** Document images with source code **
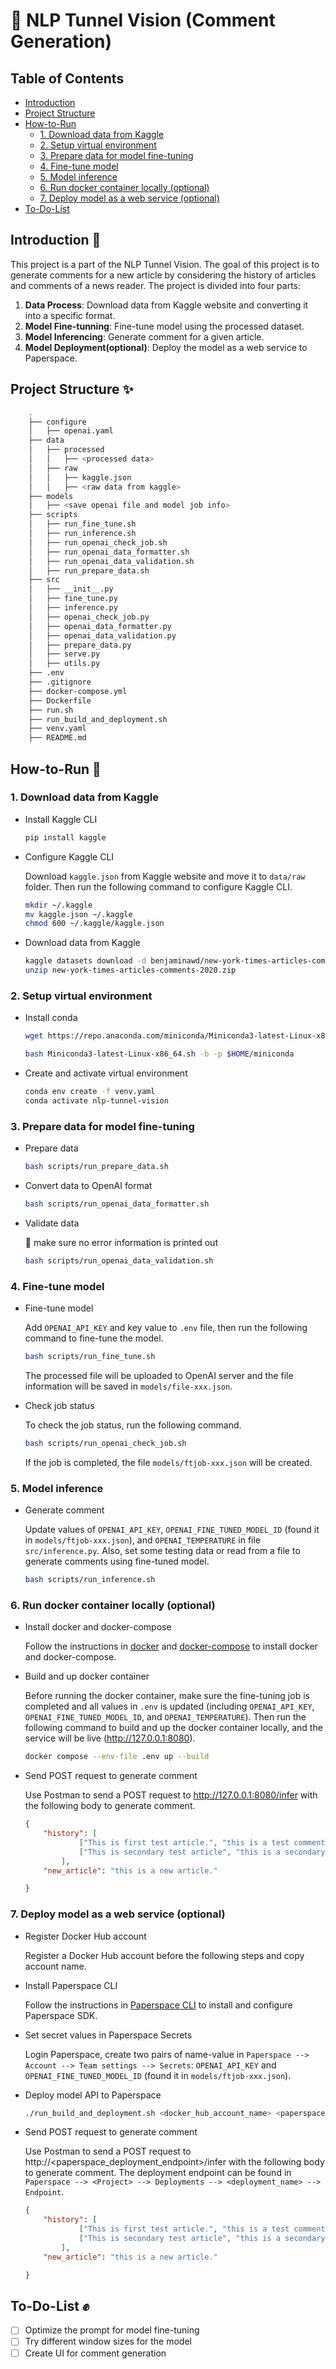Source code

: #  🙈 NLP Tunnel Vision (Comment Generation)

## Table of Contents
- [Introduction](#introduction-)
- [Project Structure](#project-structure-)
- [How-to-Run](#how-to-run-)
    - [1. Download data from Kaggle](#1-download-data-from-kaggle)
    - [2. Setup virtual environment](#2-setup-virtual-environment)
    - [3. Prepare data for model fine-tuning](#3-prepare-data-for-model-fine-tuning)
    - [4. Fine-tune model](#4-fine-tune-model)
    - [5. Model inference](#5-model-inference)
    - [6. Run docker container locally (optional)](#6-run-docker-container-locally-optional)
    - [7. Deploy model as a web service (optional)](#7-deploy-model-as-a-web-service-optional)
- [To-Do-List](#to-do-list-)

## Introduction 📖
This project is a part of the NLP Tunnel Vision. The goal of this project is to generate comments for a new article by considering the history of articles and comments of a news reader. The project is divided into four parts:

1. **Data Process**: Download data from Kaggle website and converting it into a specific format.
2. **Model Fine-tunning**: Fine-tune model using the processed dataset.
3. **Model Inferencing**: Generate comment for a given article.
4. **Model Deployment(optional)**: Deploy the model as a web service to Paperspace.

## Project Structure ✨

```bash
    .   
    ├── configure
    │   ├── openai.yaml
    ├── data
    │   ├── processed
    │   │   ├── <processed data>
    │   ├── raw
    │   │   ├── kaggle.json
    │   │   ├── <raw data from kaggle>
    ├── models
    │   ├── <save openai file and model job info>
    ├── scripts
    │   ├── run_fine_tune.sh
    │   ├── run_inference.sh
    │   ├── run_openai_check_job.sh
    │   ├── run_openai_data_formatter.sh
    │   ├── run_openai_data_validation.sh
    │   ├── run_prepare_data.sh
    ├── src
    │   ├── __init__.py
    │   ├── fine_tune.py
    │   ├── inference.py
    │   ├── openai_check_job.py
    │   ├── openai_data_formatter.py
    │   ├── openai_data_validation.py
    │   ├── prepare_data.py
    │   ├── serve.py
    │   ├── utils.py
    ├── .env
    ├── .gitignore
    ├── docker-compose.yml
    ├── Dockerfile
    ├── run.sh
    ├── run_build_and_deployment.sh
    ├── venv.yaml
    ├── README.md
```

## How-to-Run 🚦
### 1. Download data from Kaggle
* Install Kaggle CLI
    ```bash
    pip install kaggle
    ``` 

* Configure Kaggle CLI

    Download `kaggle.json` from Kaggle website and move it to `data/raw` folder. Then run the following command to configure Kaggle CLI.

    ```bash
    mkdir ~/.kaggle
    mv kaggle.json ~/.kaggle
    chmod 600 ~/.kaggle/kaggle.json
    ```
* Download data from Kaggle

    ```bash 
    kaggle datasets download -d benjaminawd/new-york-times-articles-comments-2020
    unzip new-york-times-articles-comments-2020.zip
    ```

### 2. Setup virtual environment

* Install conda
    ```bash
    wget https://repo.anaconda.com/miniconda/Miniconda3-latest-Linux-x86_64.sh
    
    bash Miniconda3-latest-Linux-x86_64.sh -b -p $HOME/miniconda
    ```
* Create and activate virtual environment
    ```bash
    conda env create -f venv.yaml
    conda activate nlp-tunnel-vision
    ```

### 3. Prepare data for model fine-tuning
* Prepare data
    ```bash
    bash scripts/run_prepare_data.sh
    ```
* Convert data to OpenAI format
    ```bash
    bash scripts/run_openai_data_formatter.sh
    ```
* Validate data

    🚨 make sure no error information is printed out
    ```bash
    bash scripts/run_openai_data_validation.sh
    ```

### 4. Fine-tune model
* Fine-tune model

    Add `OPENAI_API_KEY` and key value to `.env` file, then run the following command to fine-tune the model.
    ```bash
    bash scripts/run_fine_tune.sh
    ```
    The processed file will be uploaded to OpenAI server and the file information will be saved in `models/file-xxx.json`.
* Check job status

    To check the job status, run the following command.
    ```bash
    bash scripts/run_openai_check_job.sh
    ```
    If the job is completed, the file `models/ftjob-xxx.json` will be created.

### 5. Model inference
* Generate comment

    Update values of `OPENAI_API_KEY`, `OPENAI_FINE_TUNED_MODEL_ID` (found it in `models/ftjob-xxx.json`), and `OPENAI_TEMPERATURE` in file `src/inference.py`. Also, set some testing data or read from a file to generate comments using fine-tuned model.
    ```bash
    bash scripts/run_inference.sh
    ```

### 6. Run docker container locally (optional)
* Install docker and docker-compose

    Follow the instructions in [docker](https://docs.docker.com/engine/install/ubuntu/) and [docker-compose](https://docs.docker.com/compose/install/) to install docker and docker-compose.

* Build and up docker container

    Before running the docker container, make sure the fine-tuning job is completed and all values in `.env` is updated (including `OPENAI_API_KEY`, `OPENAI_FINE_TUNED_MODEL_ID`, and `OPENAI_TEMPERATURE`). Then run the following command to build and up the docker container locally, and the service will be live (http://127.0.0.1:8080).

    ```bash
    docker compose --env-file .env up --build
    ```
* Send POST request to generate comment

    Use Postman to send a POST request to http://127.0.0.1:8080/infer with the following body to generate comment.
    ```json
    {
        "history": [
                ["This is first test article.", "this is a test comment."],
                ["This is secondary test article", "this is a secondary test comment."]
            ],
        "new_article": "this is a new article."

    }
    ```

### 7. Deploy model as a web service (optional)
* Register Docker Hub account

    Register a Docker Hub account before the following steps and copy account name.

* Install Paperspace CLI

    Follow the instructions in [Paperspace CLI](https://docs.paperspace.com/gradient/cli/) to install and configure Paperspace SDK.

* Set secret values in Paperspace Secrets

    Login Paperspace, create two pairs of name-value in `Paperspace --> Account --> Team settings --> Secrets`: `OPENAI_API_KEY` and `OPENAI_FINE_TUNED_MODEL_ID` (found it in `models/ftjob-xxx.json`).

* Deploy model API to Paperspace

    ```bash
    ./run_build_and_deployment.sh <docker_hub_account_name> <paperspace_api_key> <paperspace_project_id>
    ```

* Send POST request to generate comment

    Use Postman to send a POST request to http://<paperspace_deployment_endpoint>/infer with the following body to generate comment. The deployment endpoint can be found in `Paperspace --> <Project> --> Deployments --> <deployment_name> --> Endpoint`.
    ```json
    {
        "history": [
                ["This is first test article.", "this is a test comment."],
                ["This is secondary test article", "this is a secondary test comment."]
            ],
        "new_article": "this is a new article."

    }
    ```



## To-Do-List ✊
- [ ] Optimize the prompt for model fine-tuning
- [ ] Try different window sizes for the model
- [ ] Create UI for comment generation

** TASK TO COMPLETE **
Gather all lines from the records above in which "Register" appears.

** SOLUTION TO THE EXERCISE **
* Register Docker Hub account
    Register a Docker Hub account before the following steps and copy account name.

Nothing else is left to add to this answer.